* **Work instruction**:
Starting at the line that holds "La propriété clip-path" and stopping at the line that holds "more : http://fr.learnlayout.com/display.html", restate the records below word for word, with both of those lines included.

Data excerpts
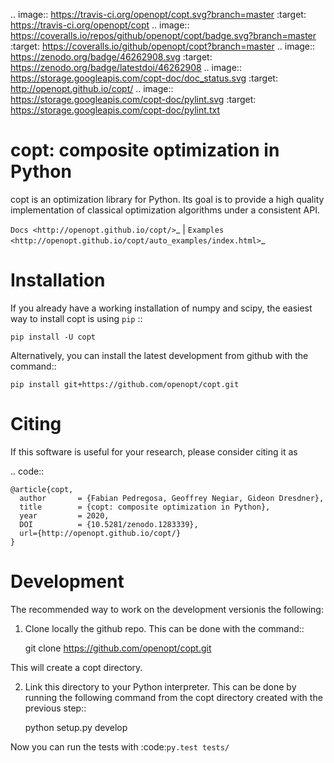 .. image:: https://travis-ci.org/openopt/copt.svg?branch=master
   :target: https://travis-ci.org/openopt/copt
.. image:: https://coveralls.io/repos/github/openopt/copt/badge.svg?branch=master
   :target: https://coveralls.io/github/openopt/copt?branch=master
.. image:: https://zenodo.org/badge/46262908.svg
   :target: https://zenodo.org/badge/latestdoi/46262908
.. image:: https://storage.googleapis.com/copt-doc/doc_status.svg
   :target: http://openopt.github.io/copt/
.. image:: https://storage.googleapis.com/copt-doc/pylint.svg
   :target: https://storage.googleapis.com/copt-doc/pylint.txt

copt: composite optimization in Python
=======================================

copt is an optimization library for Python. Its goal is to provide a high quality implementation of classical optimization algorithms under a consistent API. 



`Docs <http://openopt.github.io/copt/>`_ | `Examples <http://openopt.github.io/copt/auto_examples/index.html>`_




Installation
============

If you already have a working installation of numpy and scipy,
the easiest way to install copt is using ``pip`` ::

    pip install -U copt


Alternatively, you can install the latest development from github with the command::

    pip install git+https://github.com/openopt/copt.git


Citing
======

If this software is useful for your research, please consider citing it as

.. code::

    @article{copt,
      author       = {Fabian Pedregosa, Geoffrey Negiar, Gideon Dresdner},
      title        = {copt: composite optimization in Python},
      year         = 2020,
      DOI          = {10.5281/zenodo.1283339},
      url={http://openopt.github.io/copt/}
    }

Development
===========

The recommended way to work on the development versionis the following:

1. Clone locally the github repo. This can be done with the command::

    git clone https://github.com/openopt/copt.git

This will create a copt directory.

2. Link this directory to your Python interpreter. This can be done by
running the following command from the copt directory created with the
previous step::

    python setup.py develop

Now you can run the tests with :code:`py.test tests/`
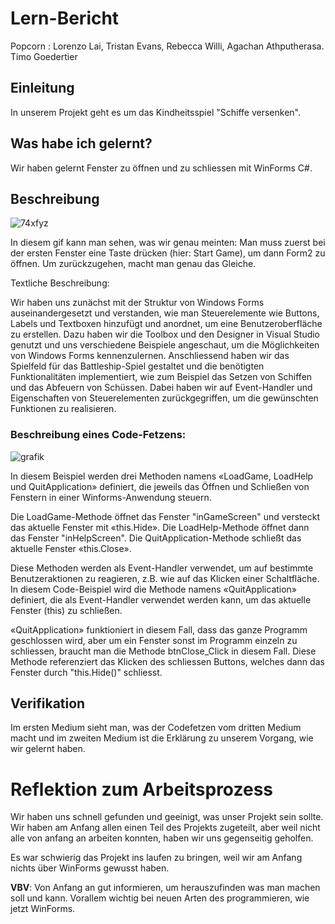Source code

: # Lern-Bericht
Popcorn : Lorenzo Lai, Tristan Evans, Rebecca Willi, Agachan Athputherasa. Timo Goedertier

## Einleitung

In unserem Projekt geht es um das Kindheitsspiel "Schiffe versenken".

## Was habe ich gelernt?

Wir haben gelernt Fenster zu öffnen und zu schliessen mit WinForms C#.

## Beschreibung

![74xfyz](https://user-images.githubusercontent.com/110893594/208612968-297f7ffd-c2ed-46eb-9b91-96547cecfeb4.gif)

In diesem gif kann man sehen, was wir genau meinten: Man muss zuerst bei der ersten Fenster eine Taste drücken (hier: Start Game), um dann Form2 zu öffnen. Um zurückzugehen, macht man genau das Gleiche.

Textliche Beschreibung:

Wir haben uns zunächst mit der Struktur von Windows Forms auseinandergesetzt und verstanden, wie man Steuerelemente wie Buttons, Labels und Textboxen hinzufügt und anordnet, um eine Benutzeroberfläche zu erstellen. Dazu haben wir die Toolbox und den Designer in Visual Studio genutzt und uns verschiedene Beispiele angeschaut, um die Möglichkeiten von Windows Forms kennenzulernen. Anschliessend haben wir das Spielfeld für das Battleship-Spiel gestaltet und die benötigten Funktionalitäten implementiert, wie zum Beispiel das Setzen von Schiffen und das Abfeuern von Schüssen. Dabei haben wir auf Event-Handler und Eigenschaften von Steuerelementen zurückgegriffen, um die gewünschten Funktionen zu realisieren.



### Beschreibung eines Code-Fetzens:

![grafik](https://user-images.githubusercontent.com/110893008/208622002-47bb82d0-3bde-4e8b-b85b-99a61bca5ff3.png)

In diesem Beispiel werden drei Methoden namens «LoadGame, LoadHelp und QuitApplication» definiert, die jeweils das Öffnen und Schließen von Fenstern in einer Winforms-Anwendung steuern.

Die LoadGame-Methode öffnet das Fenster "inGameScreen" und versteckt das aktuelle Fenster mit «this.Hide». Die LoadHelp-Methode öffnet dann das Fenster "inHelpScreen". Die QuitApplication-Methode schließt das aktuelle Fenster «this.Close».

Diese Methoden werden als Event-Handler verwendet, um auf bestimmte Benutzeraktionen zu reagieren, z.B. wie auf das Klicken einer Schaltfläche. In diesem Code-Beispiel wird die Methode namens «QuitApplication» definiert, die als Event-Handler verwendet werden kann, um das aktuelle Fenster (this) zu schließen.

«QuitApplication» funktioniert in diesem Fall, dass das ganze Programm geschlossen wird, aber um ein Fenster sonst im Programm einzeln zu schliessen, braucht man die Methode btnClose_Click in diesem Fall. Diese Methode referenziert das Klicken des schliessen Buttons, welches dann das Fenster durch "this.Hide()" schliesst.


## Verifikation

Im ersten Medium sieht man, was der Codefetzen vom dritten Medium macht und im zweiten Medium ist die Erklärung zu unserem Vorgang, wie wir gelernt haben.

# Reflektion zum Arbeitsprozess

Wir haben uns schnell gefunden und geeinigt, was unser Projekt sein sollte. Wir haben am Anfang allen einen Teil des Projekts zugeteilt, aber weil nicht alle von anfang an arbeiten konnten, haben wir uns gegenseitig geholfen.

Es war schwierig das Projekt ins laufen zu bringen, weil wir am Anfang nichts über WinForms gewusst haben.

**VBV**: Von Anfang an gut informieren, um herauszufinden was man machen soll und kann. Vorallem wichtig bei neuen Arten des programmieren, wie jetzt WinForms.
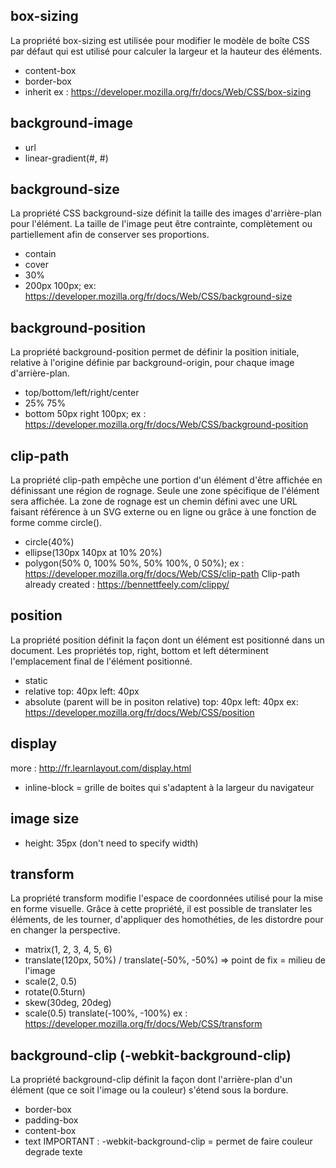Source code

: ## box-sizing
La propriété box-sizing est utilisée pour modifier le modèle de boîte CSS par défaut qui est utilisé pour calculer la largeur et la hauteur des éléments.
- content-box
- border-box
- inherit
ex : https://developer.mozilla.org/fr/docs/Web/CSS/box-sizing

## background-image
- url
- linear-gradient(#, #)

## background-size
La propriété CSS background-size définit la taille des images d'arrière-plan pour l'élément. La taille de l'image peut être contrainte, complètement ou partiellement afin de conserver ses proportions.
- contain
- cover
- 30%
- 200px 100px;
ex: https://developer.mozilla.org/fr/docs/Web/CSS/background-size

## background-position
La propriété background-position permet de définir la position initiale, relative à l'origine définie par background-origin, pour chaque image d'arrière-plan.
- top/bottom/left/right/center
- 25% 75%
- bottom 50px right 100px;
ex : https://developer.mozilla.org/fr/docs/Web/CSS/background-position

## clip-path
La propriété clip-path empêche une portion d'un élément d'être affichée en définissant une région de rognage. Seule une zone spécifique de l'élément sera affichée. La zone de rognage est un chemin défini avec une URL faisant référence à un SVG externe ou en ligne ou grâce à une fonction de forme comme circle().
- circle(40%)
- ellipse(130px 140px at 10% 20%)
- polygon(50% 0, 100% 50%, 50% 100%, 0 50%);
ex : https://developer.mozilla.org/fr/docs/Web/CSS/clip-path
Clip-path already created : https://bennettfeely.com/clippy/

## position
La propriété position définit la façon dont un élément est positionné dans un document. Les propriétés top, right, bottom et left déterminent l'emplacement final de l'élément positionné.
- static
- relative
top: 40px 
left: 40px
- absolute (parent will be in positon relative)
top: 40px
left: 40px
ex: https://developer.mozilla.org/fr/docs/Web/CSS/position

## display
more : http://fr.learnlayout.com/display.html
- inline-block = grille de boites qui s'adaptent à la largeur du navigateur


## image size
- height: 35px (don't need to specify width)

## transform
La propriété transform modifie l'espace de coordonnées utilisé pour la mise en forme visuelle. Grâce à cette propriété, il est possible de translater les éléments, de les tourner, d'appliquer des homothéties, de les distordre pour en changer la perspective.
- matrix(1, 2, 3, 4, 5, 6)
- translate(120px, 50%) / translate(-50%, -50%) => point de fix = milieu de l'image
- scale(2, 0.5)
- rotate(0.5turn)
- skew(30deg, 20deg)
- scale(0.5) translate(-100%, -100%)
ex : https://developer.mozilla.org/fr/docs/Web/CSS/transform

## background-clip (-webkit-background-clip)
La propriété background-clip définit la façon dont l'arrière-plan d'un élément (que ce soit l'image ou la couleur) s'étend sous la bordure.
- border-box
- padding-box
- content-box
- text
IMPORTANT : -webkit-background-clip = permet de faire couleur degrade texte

==

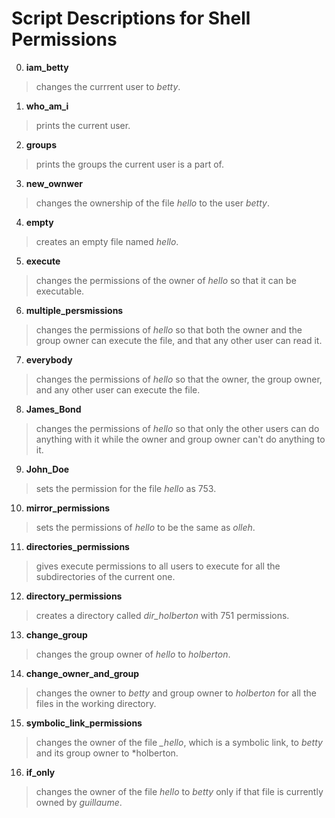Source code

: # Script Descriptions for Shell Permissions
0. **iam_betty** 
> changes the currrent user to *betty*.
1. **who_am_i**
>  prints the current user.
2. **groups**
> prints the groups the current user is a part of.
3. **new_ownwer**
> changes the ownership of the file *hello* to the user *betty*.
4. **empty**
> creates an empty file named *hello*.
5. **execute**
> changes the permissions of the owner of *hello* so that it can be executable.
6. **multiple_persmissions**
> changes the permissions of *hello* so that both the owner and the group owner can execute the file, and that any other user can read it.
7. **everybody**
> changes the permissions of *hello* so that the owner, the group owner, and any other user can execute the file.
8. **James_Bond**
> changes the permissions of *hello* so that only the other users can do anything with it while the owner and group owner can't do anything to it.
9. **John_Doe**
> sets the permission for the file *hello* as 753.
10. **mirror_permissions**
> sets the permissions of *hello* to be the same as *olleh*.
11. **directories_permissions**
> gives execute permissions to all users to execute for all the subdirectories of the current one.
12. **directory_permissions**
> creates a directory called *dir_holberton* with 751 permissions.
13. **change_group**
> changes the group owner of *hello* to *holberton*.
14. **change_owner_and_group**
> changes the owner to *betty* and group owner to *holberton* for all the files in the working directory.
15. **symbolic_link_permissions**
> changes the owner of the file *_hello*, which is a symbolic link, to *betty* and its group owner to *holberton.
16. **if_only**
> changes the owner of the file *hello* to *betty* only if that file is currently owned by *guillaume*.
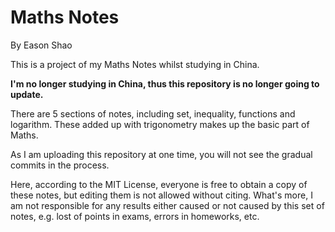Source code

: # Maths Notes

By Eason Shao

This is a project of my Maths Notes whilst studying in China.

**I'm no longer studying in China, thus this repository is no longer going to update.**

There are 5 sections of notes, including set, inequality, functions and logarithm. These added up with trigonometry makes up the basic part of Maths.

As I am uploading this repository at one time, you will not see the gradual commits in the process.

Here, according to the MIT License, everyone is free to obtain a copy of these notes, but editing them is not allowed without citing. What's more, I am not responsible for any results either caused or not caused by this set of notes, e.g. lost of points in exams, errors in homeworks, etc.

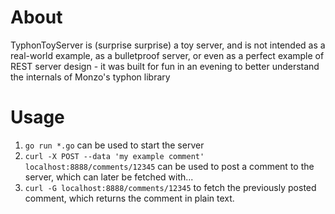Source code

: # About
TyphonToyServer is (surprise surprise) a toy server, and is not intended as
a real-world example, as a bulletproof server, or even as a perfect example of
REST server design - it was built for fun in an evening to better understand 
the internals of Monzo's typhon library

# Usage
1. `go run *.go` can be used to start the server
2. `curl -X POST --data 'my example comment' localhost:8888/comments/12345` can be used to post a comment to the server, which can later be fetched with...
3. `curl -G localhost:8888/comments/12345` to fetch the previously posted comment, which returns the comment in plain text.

--

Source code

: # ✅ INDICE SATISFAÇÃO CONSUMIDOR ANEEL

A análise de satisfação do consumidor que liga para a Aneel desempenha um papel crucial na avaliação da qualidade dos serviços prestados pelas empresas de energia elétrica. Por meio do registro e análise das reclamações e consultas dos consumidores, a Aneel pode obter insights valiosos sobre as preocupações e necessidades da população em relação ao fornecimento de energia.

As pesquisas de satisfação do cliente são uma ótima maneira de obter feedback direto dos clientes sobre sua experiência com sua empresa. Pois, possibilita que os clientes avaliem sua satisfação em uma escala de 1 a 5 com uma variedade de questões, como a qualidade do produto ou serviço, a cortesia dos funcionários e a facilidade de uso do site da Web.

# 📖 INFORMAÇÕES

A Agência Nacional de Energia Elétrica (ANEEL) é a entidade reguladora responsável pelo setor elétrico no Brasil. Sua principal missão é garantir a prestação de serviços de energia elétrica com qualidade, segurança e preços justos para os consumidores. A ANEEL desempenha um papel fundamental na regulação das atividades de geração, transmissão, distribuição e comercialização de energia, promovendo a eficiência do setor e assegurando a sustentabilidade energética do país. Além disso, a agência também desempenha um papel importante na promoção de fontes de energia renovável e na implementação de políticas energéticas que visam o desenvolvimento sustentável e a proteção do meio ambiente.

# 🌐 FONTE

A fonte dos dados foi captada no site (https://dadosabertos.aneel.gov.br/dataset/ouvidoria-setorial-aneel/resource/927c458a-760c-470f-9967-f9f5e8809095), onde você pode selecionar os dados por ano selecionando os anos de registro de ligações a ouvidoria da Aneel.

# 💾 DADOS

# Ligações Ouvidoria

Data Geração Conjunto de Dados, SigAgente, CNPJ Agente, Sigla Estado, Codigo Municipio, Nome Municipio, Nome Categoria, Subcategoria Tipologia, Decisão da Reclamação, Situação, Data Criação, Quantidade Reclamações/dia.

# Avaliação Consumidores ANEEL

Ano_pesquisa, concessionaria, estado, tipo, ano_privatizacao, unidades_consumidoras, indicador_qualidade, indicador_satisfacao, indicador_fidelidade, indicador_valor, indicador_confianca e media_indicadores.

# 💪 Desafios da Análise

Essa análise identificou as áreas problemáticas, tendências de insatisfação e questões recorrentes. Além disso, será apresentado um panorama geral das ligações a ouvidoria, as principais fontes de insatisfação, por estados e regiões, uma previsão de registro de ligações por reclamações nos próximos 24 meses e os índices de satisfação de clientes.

* **Answer space**:
La propriété clip-path empêche une portion d'un élément d'être affichée en définissant une région de rognage. Seule une zone spécifique de l'élément sera affichée. La zone de rognage est un chemin défini avec une URL faisant référence à un SVG externe ou en ligne ou grâce à une fonction de forme comme circle().
- circle(40%)
- ellipse(130px 140px at 10% 20%)
- polygon(50% 0, 100% 50%, 50% 100%, 0 50%);
ex : https://developer.mozilla.org/fr/docs/Web/CSS/clip-path
Clip-path already created : https://bennettfeely.com/clippy/

## position
La propriété position définit la façon dont un élément est positionné dans un document. Les propriétés top, right, bottom et left déterminent l'emplacement final de l'élément positionné.
- static
- relative
top: 40px 
left: 40px
- absolute (parent will be in positon relative)
top: 40px
left: 40px
ex: https://developer.mozilla.org/fr/docs/Web/CSS/position

## display
more : http://fr.learnlayout.com/display.html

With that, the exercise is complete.